The Commission will always approve of activity that stimulates competition, and mergers represent perhaps the most effective means of increasing market share whether through assimilating the share of a rival, or creating the scale of output that will allow firms to better compete for market share.

Most of the recent mergers have fallen below the threshold level of 40% market share, the level at which the merging firms are required to seek the approval of the Commission to merge. Nevertheless, it is important that amidst this resurgence in activity that firms are aware of their obligations and responsibilities with regard to merger transactions under the competition legislation in Barbados.

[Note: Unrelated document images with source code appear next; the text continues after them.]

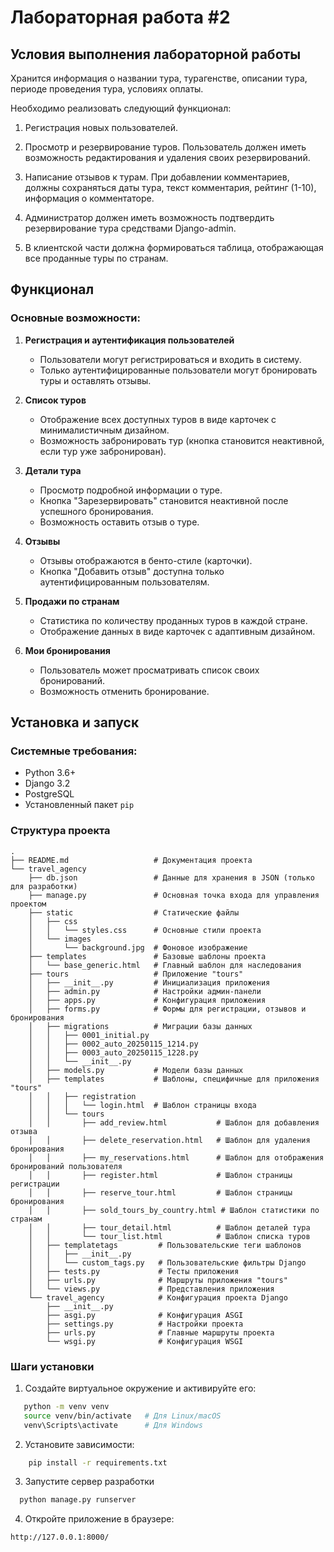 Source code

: # Лабораторная работа #2
## Условия выполнения лабораторной работы

Хранится информация о названии тура, турагенстве, описании тура, периоде
проведения тура, условиях оплаты.

Необходимо реализовать следующий функционал:

1. Регистрация новых пользователей.

2. Просмотр и резервирование туров. Пользователь должен иметь возможность
редактирования и удаления своих резервирований.

3. Написание отзывов к турам. При добавлении комментариев, должны
сохраняться даты тура, текст комментария, рейтинг (1-10), информация о
комментаторе.

4. Администратор должен иметь возможность подтвердить резервирование
тура средствами Django-admin.

5. В клиентской части должна формироваться таблица, отображающая все
проданные туры по странам.

## Функционал

### Основные возможности:
1. **Регистрация и аутентификация пользователей**
   - Пользователи могут регистрироваться и входить в систему.
   - Только аутентифицированные пользователи могут бронировать туры и оставлять отзывы.

2. **Список туров**
   - Отображение всех доступных туров в виде карточек с минималистичным дизайном.
   - Возможность забронировать тур (кнопка становится неактивной, если тур уже забронирован).

3. **Детали тура**
   - Просмотр подробной информации о туре.
   - Кнопка "Зарезервировать" становится неактивной после успешного бронирования.
   - Возможность оставить отзыв о туре.

4. **Отзывы**
   - Отзывы отображаются в бенто-стиле (карточки).
   - Кнопка "Добавить отзыв" доступна только аутентифицированным пользователям.

5. **Продажи по странам**
   - Статистика по количеству проданных туров в каждой стране.
   - Отображение данных в виде карточек с адаптивным дизайном.

6. **Мои бронирования**
   - Пользователь может просматривать список своих бронирований.
   - Возможность отменить бронирование.

## Установка и запуск

### Системные требования:
- Python 3.6+
- Django 3.2
- PostgreSQL
- Установленный пакет `pip`

### Структура проекта

```plaintext
.
├── README.md                   # Документация проекта
└── travel_agency
    ├── db.json                 # Данные для хранения в JSON (только для разработки)
    ├── manage.py               # Основная точка входа для управления проектом
    ├── static                  # Статические файлы
    │   ├── css
    │   │   └── styles.css      # Основные стили проекта
    │   └── images
    │       └── background.jpg  # Фоновое изображение
    ├── templates               # Базовые шаблоны проекта
    │   └── base_generic.html   # Главный шаблон для наследования
    ├── tours                   # Приложение "tours"
    │   ├── __init__.py         # Инициализация приложения
    │   ├── admin.py            # Настройки админ-панели
    │   ├── apps.py             # Конфигурация приложения
    │   ├── forms.py            # Формы для регистрации, отзывов и бронирования
    │   ├── migrations          # Миграции базы данных
    │   │   ├── 0001_initial.py
    │   │   ├── 0002_auto_20250115_1214.py
    │   │   ├── 0003_auto_20250115_1228.py
    │   │   └── __init__.py
    │   ├── models.py           # Модели базы данных
    │   ├── templates           # Шаблоны, специфичные для приложения "tours"
    │   │   ├── registration
    │   │   │   └── login.html  # Шаблон страницы входа
    │   │   └── tours
    │   │       ├── add_review.html           # Шаблон для добавления отзыва
    │   │       ├── delete_reservation.html   # Шаблон для удаления бронирования
    │   │       ├── my_reservations.html      # Шаблон для отображения бронирований пользователя
    │   │       ├── register.html             # Шаблон страницы регистрации
    │   │       ├── reserve_tour.html         # Шаблон страницы бронирования
    │   │       ├── sold_tours_by_country.html # Шаблон статистики по странам
    │   │       ├── tour_detail.html          # Шаблон деталей тура
    │   │       └── tour_list.html            # Шаблон списка туров
    │   ├── templatetags         # Пользовательские теги шаблонов
    │   │   ├── __init__.py
    │   │   └── custom_tags.py   # Пользовательские фильтры Django
    │   ├── tests.py             # Тесты приложения
    │   ├── urls.py              # Маршруты приложения "tours"
    │   └── views.py             # Представления приложения
    └── travel_agency            # Конфигурация проекта Django
        ├── __init__.py
        ├── asgi.py              # Конфигурация ASGI
        ├── settings.py          # Настройки проекта
        ├── urls.py              # Главные маршруты проекта
        └── wsgi.py              # Конфигурация WSGI
```
### Шаги установки
1. Создайте виртуальное окружение и активируйте его:
```bash
   python -m venv venv
   source venv/bin/activate   # Для Linux/macOS
   venv\Scripts\activate      # Для Windows
```
2. 	Установите зависимости:

```bash
    pip install -r requirements.txt
```
3. Запустите сервер разработки
```bash
  python manage.py runserver
```
4. Откройте приложение в браузере:
```angular2html
http://127.0.0.1:8000/
```
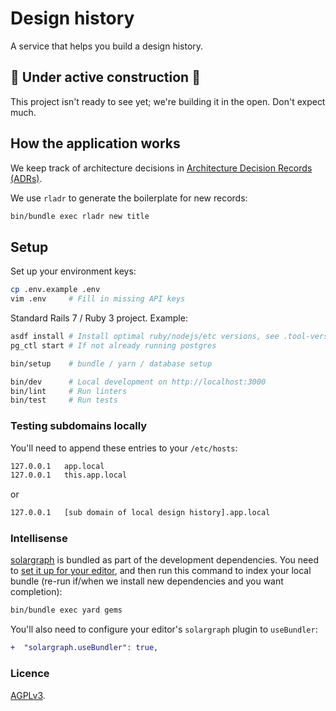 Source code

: # Design history

A service that helps you build a design history.

## 🚧 Under active construction 🚧

This project isn't ready to see yet; we're building it in the open. Don't
expect much.

## How the application works

We keep track of architecture decisions in [Architecture Decision Records
(ADRs)](/adr/).

We use `rladr` to generate the boilerplate for new records:

```bash
bin/bundle exec rladr new title
```

## Setup

Set up your environment keys:

```bash
cp .env.example .env
vim .env     # Fill in missing API keys
```

Standard Rails 7 / Ruby 3 project. Example:

```bash
asdf install # Install optimal ruby/nodejs/etc versions, see .tool-versions
pg_ctl start # If not already running postgres

bin/setup    # bundle / yarn / database setup

bin/dev      # Local development on http://localhost:3000
bin/lint     # Run linters
bin/test     # Run tests
```

### Testing subdomains locally

You'll need to append these entries to your `/etc/hosts`:

```bash
127.0.0.1	app.local
127.0.0.1	this.app.local
```

or

```bash
127.0.0.1	[sub domain of local design history].app.local
```

### Intellisense

[solargraph](https://github.com/castwide/solargraph) is bundled as part of the
development dependencies. You need to [set it up for your
editor](https://github.com/castwide/solargraph#using-solargraph), and then run
this command to index your local bundle (re-run if/when we install new
dependencies and you want completion):

```sh
bin/bundle exec yard gems
```

You'll also need to configure your editor's `solargraph` plugin to
`useBundler`:

```diff
+  "solargraph.useBundler": true,
```

### Licence

[AGPLv3](LICENSE).
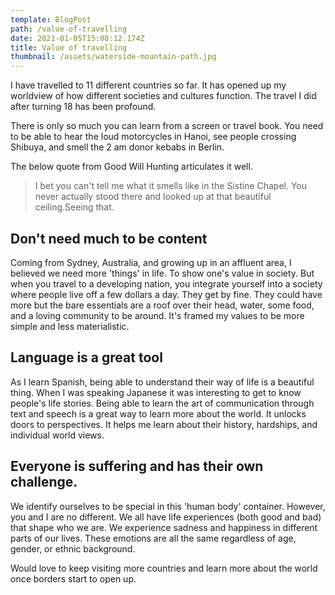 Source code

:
 ```yaml
---
template: BlogPost
path: /value-of-travelling
date: 2021-01-05T15:08:12.174Z
title: Value of travelling
thumbnail: /assets/waterside-mountain-path.jpg
---
```

I have travelled to 11 different countries so far. It has opened up my worldview of how different societies and cultures function. The travel I did after turning 18 has been profound.

There is only so much you can learn from a screen or travel book. You need to be able to hear the loud motorcycles in Hanoi, see people crossing Shibuya, and smell the 2 am donor kebabs in Berlin.

The below quote from Good Will Hunting articulates it well.

> I bet you can't tell me what it smells like in the Sistine Chapel. You never actually stood there and looked up at that beautiful ceiling.Seeing that.

## **Don't need much to be content**

Coming from Sydney, Australia, and growing up in an affluent area, I believed we need more 'things' in life. To show one's value in society. But when you travel to a developing nation, you integrate yourself into a society where people live off a few dollars a day. They get by fine. They could have more but the bare essentials are a roof over their head, water, some food, and a loving community to be around. It's framed my values to be more simple and less materialistic.

## **Language is a great tool**

As I learn Spanish, being able to understand their way of life is a beautiful thing. When I was speaking Japanese it was interesting to get to know people's life stories. Being able to learn the art of communication through text and speech is a great way to learn more about the world. It unlocks doors to perspectives. It helps me learn about their history, hardships, and individual world views.

## **Everyone is suffering and has their own challenge.**

We identify ourselves to be special in this 'human body' container. However, you and I are no different. We all have life experiences (both good and bad) that shape who we are. We experience sadness and happiness in different parts of our lives. These emotions are all the same regardless of age, gender, or ethnic background.

Would love to keep visiting more countries and learn more about the world once borders start to open up.
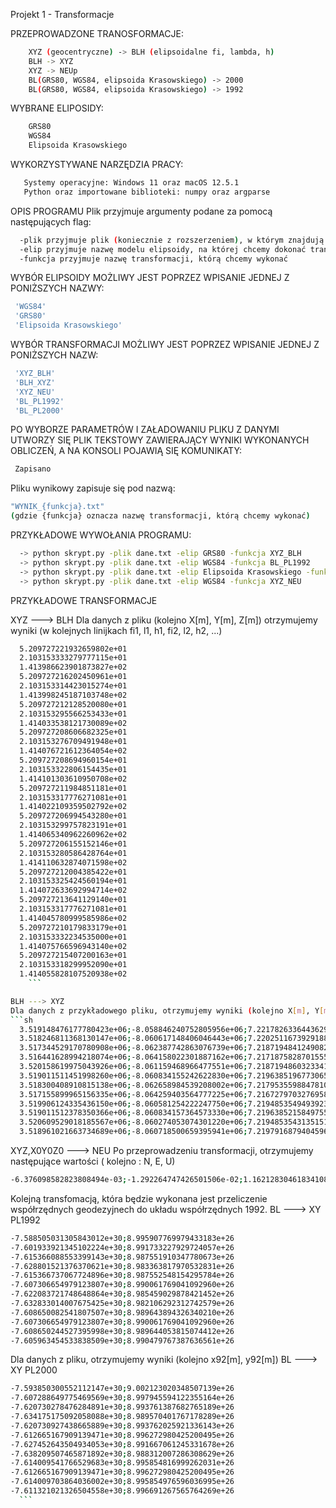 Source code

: Projekt 1 - Transformacje

PRZEPROWADZONE TRANOSFORMACJE:
```sh
    XYZ (geocentryczne) -> BLH (elipsoidalne fi, lambda, h)
    BLH -> XYZ
    XYZ -> NEUp
    BL(GRS80, WGS84, elipsoida Krasowskiego) -> 2000
    BL(GRS80, WGS84, elipsoida Krasowskiego) -> 1992
```
 WYBRANE ELIPOSIDY:
 ```sh
     GRS80
     WGS84
     Elipsoida Krasowskiego
 ```
 WYKORZYSTYWANE NARZĘDZIA PRACY:
 ```sh
    Systemy operacyjne: Windows 11 oraz macOS 12.5.1
    Python oraz importowane biblioteki: numpy oraz argparse
```

OPIS PROGRAMU
 Plik przyjmuje argumenty podane za pomocą następujących flag:
 ```sh
   -plik przyjmuje plik (koniecznie z rozszerzeniem), w którym znajdują się dane potrzebne do wykonania transformacji
   -elip przyjmuje nazwę modelu elipsoidy, na której chcemy dokonać transformacji
   -funkcja przyjmuje nazwę transformacji, którą chcemy wykonać
  ```
  
  WYBÓR ELIPSOIDY MOŻLIWY JEST POPRZEZ WPISANIE JEDNEJ Z PONIŻSZYCH NAZWY:
  ```sh
   'WGS84'
   'GRS80'
   'Elipsoida Krasowskiego'
  ```
  
  WYBÓR TRANSFORMACJI MOŻLIWY JEST POPRZEZ WPISANIE JEDNEJ Z PONIŻSZYCH NAZW:
  ```sh
   'XYZ_BLH'
   'BLH_XYZ'
   'XYZ_NEU'
   'BL_PL1992'
   'BL_PL2000'
  ```
  
  PO WYBORZE PARAMETRÓW I ZAŁADOWANIU PLIKU Z DANYMI UTWORZY SIĘ PLIK TEKSTOWY ZAWIERAJĄCY WYNIKI WYKONANYCH OBLICZEŃ, A NA KONSOLI POJAWIĄ SIĘ KOMUNIKATY:
  ```sh
   Zapisano
  ```
  Pliku wynikowy zapisuje się pod nazwą:
  ```sh
  "WYNIK_{funkcja}.txt"
  (gdzie {funkcja} oznacza nazwę transformacji, którą chcemy wykonać)
  ```
  
  PRZYKŁADOWE WYWOŁANIA PROGRAMU:
  ```sh
    -> python skrypt.py -plik dane.txt -elip GRS80 -funkcja XYZ_BLH
    -> python skrypt.py -plik dane.txt -elip WGS84 -funkcja BL_PL1992
    -> python skrypt.py -plik dane.txt -elip Elipsoida Krasowskiego -funkcja BL_XYZ
    -> python skrypt.py -plik dane.txt -elip WGS84 -funkcja XYZ_NEU
  ```
  
  
  PRZYKŁADOWE TRANSFORMACJE
  
  XYZ ---> BLH
  Dla danych z pliku (kolejno X[m], Y[m], Z[m]) otrzymujemy wyniki (w kolejnych linijkach fi1, l1, h1, fi2, l2, h2, ...)
  ```sh
    5.209727221932659802e+01
    2.103153333279777115e+01
    1.413986623901873827e+02
    5.209727216202450961e+01
    2.103153314423015274e+01
    1.413998245187103748e+02
    5.209727212128520080e+01
    2.103153295566253433e+01
    1.414033538121730089e+02
    5.209727208606682325e+01
    2.103153276709491948e+01
    1.414076721612364054e+02
    5.209727208694960154e+01
    2.103153322806154435e+01
    1.414101303610950708e+02
    5.209727211984851181e+01
    2.103153317776271081e+01
    1.414022109359502792e+02
    5.209727206994543280e+01
    2.103153299757823191e+01
    1.414065340962260962e+02
    5.209727206155152146e+01
    2.103153280586428764e+01
    1.414110632874071598e+02
    5.209727212004385422e+01
    2.103153325424560194e+01
    1.414072633692994714e+02
    5.209727213641129140e+01
    2.103153317776271081e+01
    1.414045780999585986e+02
    5.209727210179833179e+01
    2.103153332234535000e+01
    1.414075766596943140e+02
    5.209727215407200163e+01
    2.103153318299952090e+01
    1.414055828107520938e+02
      ```
  
  BLH ---> XYZ
  Dla danych z przykładowego pliku, otrzymujemy wyniki (kolejno X[m], Y[m], Z[m])
  ```sh
    3.519148476177780423e+06;-8.058846240752805956e+06;7.221782633644362912e+06
    3.518246811368130147e+06;-8.060617148406046443e+06;7.220251167392918840e+06
    3.517344529170780908e+06;-8.062387742863076739e+06;7.218719484124908224e+06
    3.516441628994218074e+06;-8.064158022301887162e+06;7.217187582870155573e+06
    3.520158619975043926e+06;-8.061159468966477551e+06;7.218719486032334156e+06
    3.519011511451998260e+06;-8.060834155242622830e+06;7.219638519677306525e+06
    3.518300408910815138e+06;-8.062658984539208002e+06;7.217953559884781018e+06
    3.517155899965156335e+06;-8.064259403564777225e+06;7.216727970327695832e+06
    3.519906124335436150e+06;-8.060581254222247750e+06;7.219485354949392378e+06
    3.519011512378350366e+06;-8.060834157364573330e+06;7.219638521584975533e+06
    3.520609529018185567e+06;-8.060274053074301220e+06;7.219485354313515127e+06
    3.518961021663734689e+06;-8.060718500659395941e+06;7.219791687940459698e+06
  ```
  
  XYZ,X0Y0Z0 ---> NEU
Po przeprowadzeniu transformacji, otrzymujemy następujące wartości ( kolejno : N, E, U)
  ```sh
-6.376098582823808494e-03;-1.292264747426501506e-02;1.162128304618341088e-03
  ```  
Kolejną transfomacją, która będzie wykonana jest przeliczenie współrzędnych geodezyjnech do układu współrzędnych 1992.
BL ---> XY PL1992
  ```sh
-7.588505031305843012e+30;8.995907769979433183e+26
-7.601933921345102224e+30;8.991733227929724057e+26
-7.615366088553399143e+30;8.987551910347780673e+26
-7.628801521376370621e+30;8.983363817970532831e+26
-7.615366737067724896e+30;8.987552548154295784e+26
-7.607306654979123807e+30;8.990061769041092960e+26
-7.622083721748648864e+30;8.985459029878421452e+26
-7.632833014007675425e+30;8.982106292312742579e+26
-7.608650082541807507e+30;8.989643894326340210e+26
-7.607306654979123807e+30;8.990061769041092960e+26
-7.608650244527395998e+30;8.989644053815074412e+26
-7.605963454533838509e+30;8.990479767387636561e+26
  ```  
  Dla danych z pliku, otrzymujemy wyniki (kolejno x92[m], y92[m])
  BL ---> XY PL2000
  ```sh
-7.593850300552112147e+30;9.002123020348507139e+26
-7.607288649775469569e+30;8.997945594122355164e+26
-7.620730278476284891e+30;8.993761387682765189e+26
-7.634175175092058088e+30;8.989570401767178289e+26
-7.620730927438665889e+30;8.993762025921336143e+26
-7.612665167909139471e+30;8.996272980425200495e+26
-7.627452643504934053e+30;8.991667061245331678e+26
-7.638209507465871892e+30;8.988312007286308629e+26
-7.614009541766529683e+30;8.995854816999262031e+26
-7.612665167909139471e+30;8.996272980425200495e+26
-7.614009703864036002e+30;8.995854976596036995e+26
-7.611321021326504558e+30;8.996691267565764269e+26
    ```  

 
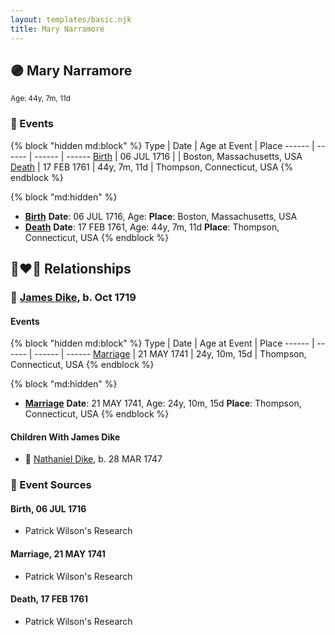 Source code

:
 ```yaml
---
layout: templates/basic.njk
title: Mary Narramore
---
```

## 🟣 Mary Narramore
<small>Age: 44y, 7m, 11d</small>

### 📆 Events

{% block "hidden md:block" %}
Type | Date | Age at Event | Place
------ | ------ | ------ | ------
[Birth](#event-event-3) | 06 JUL 1716 |  | Boston, Massachusetts, USA
[Death](#event-event-4) | 17 FEB 1761 | 44y, 7m, 11d | Thompson, Connecticut, USA
{% endblock %}

{% block "md:hidden" %}
- **[Birth](#event-event-3)**
**Date**: 06 JUL 1716, Age:
**Place**: Boston, Massachusetts, USA
- **[Death](#event-event-4)**
**Date**: 17 FEB 1761, Age: 44y, 7m, 11d
**Place**: Thompson, Connecticut, USA
{% endblock %}

## 👩‍❤️‍👨 Relationships

### 🔵 [James Dike](/people/2/20400692), b. Oct 1719

#### Events

{% block "hidden md:block" %}
Type | Date | Age at Event | Place
------ | ------ | ------ | ------
[Marriage](#event-family-0-event-0) | 21 MAY 1741 | 24y, 10m, 15d | Thompson, Connecticut, USA
{% endblock %}

{% block "md:hidden" %}
- **[Marriage](#event-family-0-event-0)**
**Date**: 21 MAY 1741, Age: 24y, 10m, 15d
**Place**: Thompson, Connecticut, USA
{% endblock %}

#### Children With James Dike
* 🔵 [Nathaniel Dike](/people/3/36914917), b. 28 MAR 1747
### 📰 Event Sources

#### <a id="event-event-3"></a> Birth, 06 JUL 1716
* Patrick Wilson's Research

#### <a id="event-family-0-event-0"></a> Marriage, 21 MAY 1741
* Patrick Wilson's Research
#### <a id="event-event-4"></a> Death, 17 FEB 1761
* Patrick Wilson's Research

It is important first of all to understand the type of transactions that constitute a merger. The law describes a merger as:

“The cessation of two or more enterprises from being distinct, whether by amalgamation, by one or more of the enterprises acquiring control over another or otherwise.”

Section 6 of the Act also states that the Commission has the power to prohibit the acquisition of one company by another company, and the acquisition of the assets of one company by another company.

The range of transactions therefore falling under the jurisdiction of the Commission includes several different types of combinations and arrangements. The most obvious example is where a company proposes to buy a majority shareholding or a significant minority shareholding in another company. However, a merger subject to the Act may also include the purchase of assets such as businesses, plant and equipment, intellectual property or the formation of a joint venture.

The key merger prohibition is found in Section 20(1) of the Fair Competition Act (Act), which states:

“From the commencement of this Act, all mergers by an enterprise that

(a) by itself controls, or

(b) together with any other enterprise with which it intends to effect the merger is likely to control not less than 40 per cent of any market or other such amount of the market as the Minister may by Order prescribe are prohibited unless permitted by the Commission in accordance with this section.”

Section 20(2) also states that if an enterprise wishes to effect a merger, an application must be made to the Commission for permission to do so.

Based on these provisions Barbados can be said to have a mandatory notification system, which requires parties to contact the Commission once the transaction meets the threshold level established.

Parties are strongly encouraged to approach the Commission on a formal or informal basis, as soon as a proposed acquisition that may be subject to the Act is certain to proceed, and to do so well before the completion of any merger. Merging parties that believe a proposed merger will breach the 40% market share threshold should as early as possible provide the Commission with the requisite information using the Merger Application Form (Schedule of Statutory Instrument 2009 No. 104). This form requires information such as the background of the companies, the reasons for the transaction, the efficiencies to be generated as well as supporting financial information. This information will help the Commission to make a final decision on the matter in a timely manner.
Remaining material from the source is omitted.